Gavin Ellis: NZ lacks safeguards against a disproportionate response to an act of terror
OPINION: Picture the scenario: An act of terrorism like those that have blighted Europe and North America is repeated on New Zealand soil.
Now consider how we would react.
There would be a well-practised operational response that would end the immediate danger but it would be followed by measures that could have lingering consequences.
On one hand there would be considered measures that are the result of rigorous plans, strategies and organisational responses overseen by the Security & Intelligence Group led by Howard Broad, deputy chief executive in the Department of Prime Minister and Cabinet and former police commissioner. This group co-ordinates the work of a hierarchy of committees and agencies charged with ensuring domestic and external security.
We might call this the cool, calm and collected end of the anti-terrorism spectrum.
At the other end of the spectrum, however, is the emotional responses that will inevitably sweep through the population and, to some degree or another, through the political ranks. They will range from fear and alarm to anger and, perhaps, xenophobia or bigotry.
Why should we expect our reactions to be any different to those witnessed in France, England or the United States?
Citizens, who complacently took freedom for granted, will now make strident calls for our streets to be made safe once more, for anyone with the remotest perceived link to 'terrorism' to be neutralised. And for sweeping powers to ensure this happens.
New laws will be rushed through to give effect to these measures. Draft legislation may well exist already, prepared as a contingency under the guidance of the Officials Committee for Domestic and External Security Co-ordination. It will have had input from the Strategic Risk and Resilience Panel, whose membership includes representatives from the private sector.
The draft laws will have been tested to determine whether they are necessary and proportionate.
However, a clamouring electorate and politicians keen to be seen to be 'taking all necessary measures' could see amended legislation put before Parliament which, intentionally or otherwise, has effects that go well beyond what is needed to deal with an isolated act of savagery.
That has been the case in countries where this scenario has become grim reality.
In Canada, sweeping anti-terrorism laws were drafted following the shooting of two soldiers at Parliament Hill in Ottawa in 2014. The Canadian Bar Association's submission on the bill stated that measures in it would deprive Canadians of liberties without increasing their safety.
Draconian laws were passed in Australia that criminalise disclosing information on the activities of security services and authorise mass data retention that can compromise journalists' sources.
This scenario is set out in Complacent Nation, a book I wrote to highlight the erosion of part of our freedom of expression – our right to know – and to sound a warning over greater inroads that could be made if scenarios such as this played out here.

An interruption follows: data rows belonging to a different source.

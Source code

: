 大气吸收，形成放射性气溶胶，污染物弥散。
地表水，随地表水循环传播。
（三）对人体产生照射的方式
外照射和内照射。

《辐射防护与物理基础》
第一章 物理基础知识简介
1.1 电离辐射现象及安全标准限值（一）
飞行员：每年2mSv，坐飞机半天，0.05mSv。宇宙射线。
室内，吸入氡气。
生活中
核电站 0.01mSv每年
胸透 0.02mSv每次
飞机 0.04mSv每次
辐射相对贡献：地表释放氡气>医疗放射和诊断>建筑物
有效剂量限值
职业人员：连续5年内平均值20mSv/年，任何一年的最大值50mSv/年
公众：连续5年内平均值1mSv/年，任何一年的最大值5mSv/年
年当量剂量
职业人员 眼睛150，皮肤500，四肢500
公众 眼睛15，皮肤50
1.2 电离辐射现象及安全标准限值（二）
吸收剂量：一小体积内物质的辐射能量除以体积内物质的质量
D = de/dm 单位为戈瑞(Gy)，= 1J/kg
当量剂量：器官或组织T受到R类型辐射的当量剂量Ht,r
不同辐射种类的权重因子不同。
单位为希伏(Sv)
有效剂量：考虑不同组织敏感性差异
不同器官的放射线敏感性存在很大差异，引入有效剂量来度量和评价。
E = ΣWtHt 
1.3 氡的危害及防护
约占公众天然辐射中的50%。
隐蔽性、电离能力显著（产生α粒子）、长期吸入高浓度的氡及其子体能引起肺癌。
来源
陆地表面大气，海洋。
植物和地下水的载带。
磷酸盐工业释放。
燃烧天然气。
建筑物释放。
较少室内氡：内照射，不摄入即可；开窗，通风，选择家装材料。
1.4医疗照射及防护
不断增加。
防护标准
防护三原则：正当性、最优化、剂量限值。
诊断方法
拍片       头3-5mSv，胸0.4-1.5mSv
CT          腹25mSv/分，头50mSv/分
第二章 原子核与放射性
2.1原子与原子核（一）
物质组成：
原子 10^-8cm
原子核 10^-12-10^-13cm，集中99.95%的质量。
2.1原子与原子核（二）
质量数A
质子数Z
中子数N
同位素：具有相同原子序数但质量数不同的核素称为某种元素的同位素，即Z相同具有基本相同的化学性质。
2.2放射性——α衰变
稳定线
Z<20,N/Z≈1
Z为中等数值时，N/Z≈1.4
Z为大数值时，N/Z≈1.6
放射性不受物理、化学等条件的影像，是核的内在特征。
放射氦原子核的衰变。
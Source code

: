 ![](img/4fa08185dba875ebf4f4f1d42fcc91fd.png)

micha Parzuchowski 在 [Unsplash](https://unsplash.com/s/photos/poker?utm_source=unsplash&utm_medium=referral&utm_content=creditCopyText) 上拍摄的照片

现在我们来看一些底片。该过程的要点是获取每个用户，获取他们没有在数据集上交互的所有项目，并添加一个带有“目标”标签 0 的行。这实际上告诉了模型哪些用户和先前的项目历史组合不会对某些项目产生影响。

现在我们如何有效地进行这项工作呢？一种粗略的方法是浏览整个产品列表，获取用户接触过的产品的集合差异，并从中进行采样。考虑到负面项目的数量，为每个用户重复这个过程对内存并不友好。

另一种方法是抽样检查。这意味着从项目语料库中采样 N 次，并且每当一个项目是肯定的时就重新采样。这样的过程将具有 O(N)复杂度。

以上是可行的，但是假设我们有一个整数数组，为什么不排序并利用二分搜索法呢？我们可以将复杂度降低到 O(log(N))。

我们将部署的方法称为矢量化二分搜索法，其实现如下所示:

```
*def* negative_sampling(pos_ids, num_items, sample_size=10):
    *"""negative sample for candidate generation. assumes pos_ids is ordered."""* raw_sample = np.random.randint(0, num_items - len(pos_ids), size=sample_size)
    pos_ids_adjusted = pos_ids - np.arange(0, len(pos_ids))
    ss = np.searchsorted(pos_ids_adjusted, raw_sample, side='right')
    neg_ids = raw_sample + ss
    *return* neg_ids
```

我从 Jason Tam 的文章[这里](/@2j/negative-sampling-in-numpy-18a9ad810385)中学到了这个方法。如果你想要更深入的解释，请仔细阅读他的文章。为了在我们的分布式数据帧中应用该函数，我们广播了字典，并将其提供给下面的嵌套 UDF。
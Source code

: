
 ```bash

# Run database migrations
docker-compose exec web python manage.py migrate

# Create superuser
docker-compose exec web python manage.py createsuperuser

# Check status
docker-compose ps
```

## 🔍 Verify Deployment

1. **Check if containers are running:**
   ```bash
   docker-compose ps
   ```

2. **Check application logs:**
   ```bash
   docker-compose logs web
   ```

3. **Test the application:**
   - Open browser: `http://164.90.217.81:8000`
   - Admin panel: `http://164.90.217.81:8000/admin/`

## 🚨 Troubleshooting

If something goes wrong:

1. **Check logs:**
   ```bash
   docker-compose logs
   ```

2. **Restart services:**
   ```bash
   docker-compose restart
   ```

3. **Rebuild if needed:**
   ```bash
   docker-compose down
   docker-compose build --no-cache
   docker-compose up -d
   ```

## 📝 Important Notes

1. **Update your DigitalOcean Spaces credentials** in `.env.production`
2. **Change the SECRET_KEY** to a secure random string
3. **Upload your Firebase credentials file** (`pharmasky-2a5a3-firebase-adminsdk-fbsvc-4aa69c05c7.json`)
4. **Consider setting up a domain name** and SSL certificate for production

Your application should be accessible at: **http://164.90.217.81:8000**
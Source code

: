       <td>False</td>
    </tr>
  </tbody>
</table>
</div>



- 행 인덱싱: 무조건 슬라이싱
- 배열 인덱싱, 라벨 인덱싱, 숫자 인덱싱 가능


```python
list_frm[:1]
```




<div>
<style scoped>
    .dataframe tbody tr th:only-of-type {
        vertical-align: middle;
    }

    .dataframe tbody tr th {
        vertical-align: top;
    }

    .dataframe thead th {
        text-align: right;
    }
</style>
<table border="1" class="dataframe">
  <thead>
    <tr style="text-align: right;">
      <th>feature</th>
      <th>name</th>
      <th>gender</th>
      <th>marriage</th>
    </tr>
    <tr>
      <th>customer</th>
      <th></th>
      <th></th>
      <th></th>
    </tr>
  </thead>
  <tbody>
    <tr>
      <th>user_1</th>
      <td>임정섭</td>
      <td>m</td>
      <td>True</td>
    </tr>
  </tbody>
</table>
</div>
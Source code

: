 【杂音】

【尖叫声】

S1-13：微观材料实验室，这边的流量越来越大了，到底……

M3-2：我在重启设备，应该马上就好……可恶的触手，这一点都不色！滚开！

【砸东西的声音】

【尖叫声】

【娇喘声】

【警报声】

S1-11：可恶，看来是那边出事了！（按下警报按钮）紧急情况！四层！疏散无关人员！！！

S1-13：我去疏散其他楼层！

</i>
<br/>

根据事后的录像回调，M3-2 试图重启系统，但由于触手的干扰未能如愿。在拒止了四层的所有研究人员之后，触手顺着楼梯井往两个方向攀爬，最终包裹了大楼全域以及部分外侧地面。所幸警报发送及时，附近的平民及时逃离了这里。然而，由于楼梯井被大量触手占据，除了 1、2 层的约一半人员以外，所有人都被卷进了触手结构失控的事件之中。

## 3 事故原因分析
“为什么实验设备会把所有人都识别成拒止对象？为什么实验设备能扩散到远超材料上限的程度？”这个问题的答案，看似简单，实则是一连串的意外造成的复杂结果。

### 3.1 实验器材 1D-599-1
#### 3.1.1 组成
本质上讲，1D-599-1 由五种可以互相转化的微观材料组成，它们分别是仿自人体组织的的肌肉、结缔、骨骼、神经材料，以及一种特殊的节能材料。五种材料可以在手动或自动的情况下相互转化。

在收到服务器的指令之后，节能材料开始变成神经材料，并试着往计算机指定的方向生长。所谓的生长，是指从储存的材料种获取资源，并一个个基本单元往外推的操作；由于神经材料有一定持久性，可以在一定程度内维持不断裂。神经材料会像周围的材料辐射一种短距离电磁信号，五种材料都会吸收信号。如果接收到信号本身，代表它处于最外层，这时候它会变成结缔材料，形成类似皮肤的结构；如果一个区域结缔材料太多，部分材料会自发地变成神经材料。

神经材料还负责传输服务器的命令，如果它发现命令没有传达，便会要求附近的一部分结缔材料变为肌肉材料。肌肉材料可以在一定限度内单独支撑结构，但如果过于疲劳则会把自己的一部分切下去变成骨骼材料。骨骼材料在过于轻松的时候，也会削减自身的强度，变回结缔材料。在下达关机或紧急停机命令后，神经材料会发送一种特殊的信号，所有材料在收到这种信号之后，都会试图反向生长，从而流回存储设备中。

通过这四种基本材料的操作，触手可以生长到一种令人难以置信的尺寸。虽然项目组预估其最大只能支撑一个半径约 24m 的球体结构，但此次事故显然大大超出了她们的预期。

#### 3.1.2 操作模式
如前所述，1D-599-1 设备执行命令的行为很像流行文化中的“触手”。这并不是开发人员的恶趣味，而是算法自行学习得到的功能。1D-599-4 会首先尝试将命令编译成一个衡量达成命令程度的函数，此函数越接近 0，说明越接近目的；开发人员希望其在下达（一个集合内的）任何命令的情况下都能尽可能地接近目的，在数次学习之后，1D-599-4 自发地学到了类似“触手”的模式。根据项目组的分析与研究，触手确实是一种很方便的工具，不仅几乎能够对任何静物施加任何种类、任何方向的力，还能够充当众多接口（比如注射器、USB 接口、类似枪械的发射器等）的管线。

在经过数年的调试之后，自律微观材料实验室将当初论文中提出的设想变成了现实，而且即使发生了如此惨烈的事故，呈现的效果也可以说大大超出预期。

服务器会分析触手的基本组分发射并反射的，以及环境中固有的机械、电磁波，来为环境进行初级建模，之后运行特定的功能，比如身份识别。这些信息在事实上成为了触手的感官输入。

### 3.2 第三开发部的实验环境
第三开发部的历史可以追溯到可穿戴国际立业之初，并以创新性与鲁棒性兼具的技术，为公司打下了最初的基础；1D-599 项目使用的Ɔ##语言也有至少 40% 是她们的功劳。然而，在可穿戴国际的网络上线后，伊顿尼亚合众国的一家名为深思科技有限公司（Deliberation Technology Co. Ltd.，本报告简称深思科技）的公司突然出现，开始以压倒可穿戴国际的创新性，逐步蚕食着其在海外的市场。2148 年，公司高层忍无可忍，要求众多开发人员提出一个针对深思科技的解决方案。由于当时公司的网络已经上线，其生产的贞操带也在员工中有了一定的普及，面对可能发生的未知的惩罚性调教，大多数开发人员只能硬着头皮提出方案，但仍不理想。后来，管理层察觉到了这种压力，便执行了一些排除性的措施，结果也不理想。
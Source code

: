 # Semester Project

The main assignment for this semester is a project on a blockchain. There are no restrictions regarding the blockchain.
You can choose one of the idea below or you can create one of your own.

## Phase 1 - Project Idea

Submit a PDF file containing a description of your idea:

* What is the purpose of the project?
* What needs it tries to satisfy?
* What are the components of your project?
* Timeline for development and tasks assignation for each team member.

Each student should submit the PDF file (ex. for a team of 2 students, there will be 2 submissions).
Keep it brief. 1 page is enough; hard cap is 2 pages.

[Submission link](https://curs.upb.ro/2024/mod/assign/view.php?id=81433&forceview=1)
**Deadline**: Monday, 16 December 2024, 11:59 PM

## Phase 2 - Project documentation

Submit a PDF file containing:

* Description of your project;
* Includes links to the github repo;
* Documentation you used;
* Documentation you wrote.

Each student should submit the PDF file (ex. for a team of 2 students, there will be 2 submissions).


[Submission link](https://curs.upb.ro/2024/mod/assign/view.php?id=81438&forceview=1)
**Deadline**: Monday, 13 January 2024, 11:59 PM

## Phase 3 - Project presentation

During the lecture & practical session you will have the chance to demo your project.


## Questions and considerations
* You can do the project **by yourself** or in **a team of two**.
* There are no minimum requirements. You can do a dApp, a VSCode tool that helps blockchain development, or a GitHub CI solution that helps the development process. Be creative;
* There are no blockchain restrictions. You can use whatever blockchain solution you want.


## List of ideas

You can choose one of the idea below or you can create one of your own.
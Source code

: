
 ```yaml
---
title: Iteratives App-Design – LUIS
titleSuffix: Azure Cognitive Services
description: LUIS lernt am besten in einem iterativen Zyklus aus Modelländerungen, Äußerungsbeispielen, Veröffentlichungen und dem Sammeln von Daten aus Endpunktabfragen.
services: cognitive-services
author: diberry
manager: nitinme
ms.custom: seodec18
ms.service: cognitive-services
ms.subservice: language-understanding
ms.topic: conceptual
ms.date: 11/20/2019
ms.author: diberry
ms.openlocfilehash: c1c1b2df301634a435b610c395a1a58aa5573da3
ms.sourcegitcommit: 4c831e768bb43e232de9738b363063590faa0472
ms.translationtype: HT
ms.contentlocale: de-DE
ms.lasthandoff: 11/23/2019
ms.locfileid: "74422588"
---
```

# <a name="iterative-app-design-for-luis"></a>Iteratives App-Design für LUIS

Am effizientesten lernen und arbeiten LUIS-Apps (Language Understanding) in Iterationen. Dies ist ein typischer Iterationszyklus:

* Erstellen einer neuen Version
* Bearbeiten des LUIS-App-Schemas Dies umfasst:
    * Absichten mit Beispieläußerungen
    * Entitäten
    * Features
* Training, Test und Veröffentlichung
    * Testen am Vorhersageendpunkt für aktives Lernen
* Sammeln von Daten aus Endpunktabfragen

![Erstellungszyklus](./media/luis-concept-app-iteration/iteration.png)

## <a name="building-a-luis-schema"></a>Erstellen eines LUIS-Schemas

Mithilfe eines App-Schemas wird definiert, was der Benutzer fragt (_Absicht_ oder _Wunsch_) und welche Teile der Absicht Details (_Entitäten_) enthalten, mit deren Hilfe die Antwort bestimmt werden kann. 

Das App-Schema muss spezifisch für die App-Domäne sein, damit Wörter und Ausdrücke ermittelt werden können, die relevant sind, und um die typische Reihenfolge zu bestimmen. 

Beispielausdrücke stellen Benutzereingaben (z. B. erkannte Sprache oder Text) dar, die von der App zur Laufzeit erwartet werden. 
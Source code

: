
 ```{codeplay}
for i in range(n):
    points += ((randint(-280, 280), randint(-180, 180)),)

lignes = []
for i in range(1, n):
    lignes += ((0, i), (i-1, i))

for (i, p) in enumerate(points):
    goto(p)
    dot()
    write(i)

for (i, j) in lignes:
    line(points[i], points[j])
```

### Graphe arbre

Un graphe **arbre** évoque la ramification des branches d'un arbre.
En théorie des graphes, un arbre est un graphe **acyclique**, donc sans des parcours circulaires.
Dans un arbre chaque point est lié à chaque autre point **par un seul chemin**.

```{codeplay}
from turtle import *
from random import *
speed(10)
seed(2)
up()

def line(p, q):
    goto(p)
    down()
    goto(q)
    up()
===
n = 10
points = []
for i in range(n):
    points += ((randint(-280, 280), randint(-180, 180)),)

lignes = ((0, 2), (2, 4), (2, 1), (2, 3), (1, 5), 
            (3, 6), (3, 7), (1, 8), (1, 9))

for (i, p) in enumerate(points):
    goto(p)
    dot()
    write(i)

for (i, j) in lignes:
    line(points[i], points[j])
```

We lack safeguards to ensure that Parliament and its officials do not go beyond what is necessary in the public interest. That lack is due in part to the fact that our Bill of Rights Act can be overridden by a mere majority of Parliament.
That is why the Official Information Act – supposedly premised on the notion that official information should where possible be made available – contains 56 reasons for withholding material. The 'thin' nature of our Bill of Rights Act has also emboldened politicians to subvert the system to ensure that political risk is the lens through which decisions on the release of information are viewed. Senior bureaucrats are complicit in this process.
Complacent Nation sets out other scenarios that could further erode our right to know but in every case draw the same conclusion: Safeguards are needed to ensure that measures that (in the name of public good) erode our rights do not exceed what is absolutely necessary.
Those safeguards would be met by reconstituting the Bill of Rights Act as supreme law. This would require that laws, regulations and executive directives did not erode our rights.
Exemptions would be limited and the Supreme Court would have the right to tell Parliament that it should reconsider measures in breach of the act.
Former prime minister and constitutional law expert Sir Geoffrey Palmer has gone a step further and enshrined provisions of the act in a written constitution that he is about to put out for public discussion.
Either proposal would allow any laws enacted in response to an emergency or other eventuality to be tested against a powerful presumption of fundamental rights.
No sound-minded person would wish to see an act of terrorism perpetrated on our shores, but nor should we be unprepared for such an eventuality. The state has prepared for that awful contingency. However, it has yet to put in place all of the appropriate checks on its power to ensure that, in the cause of freedom, we do not compromise a basic right.
Dr Gavin Ellis, a senior lecturer at the University of Auckland, is a media commentator and former newspaper editor.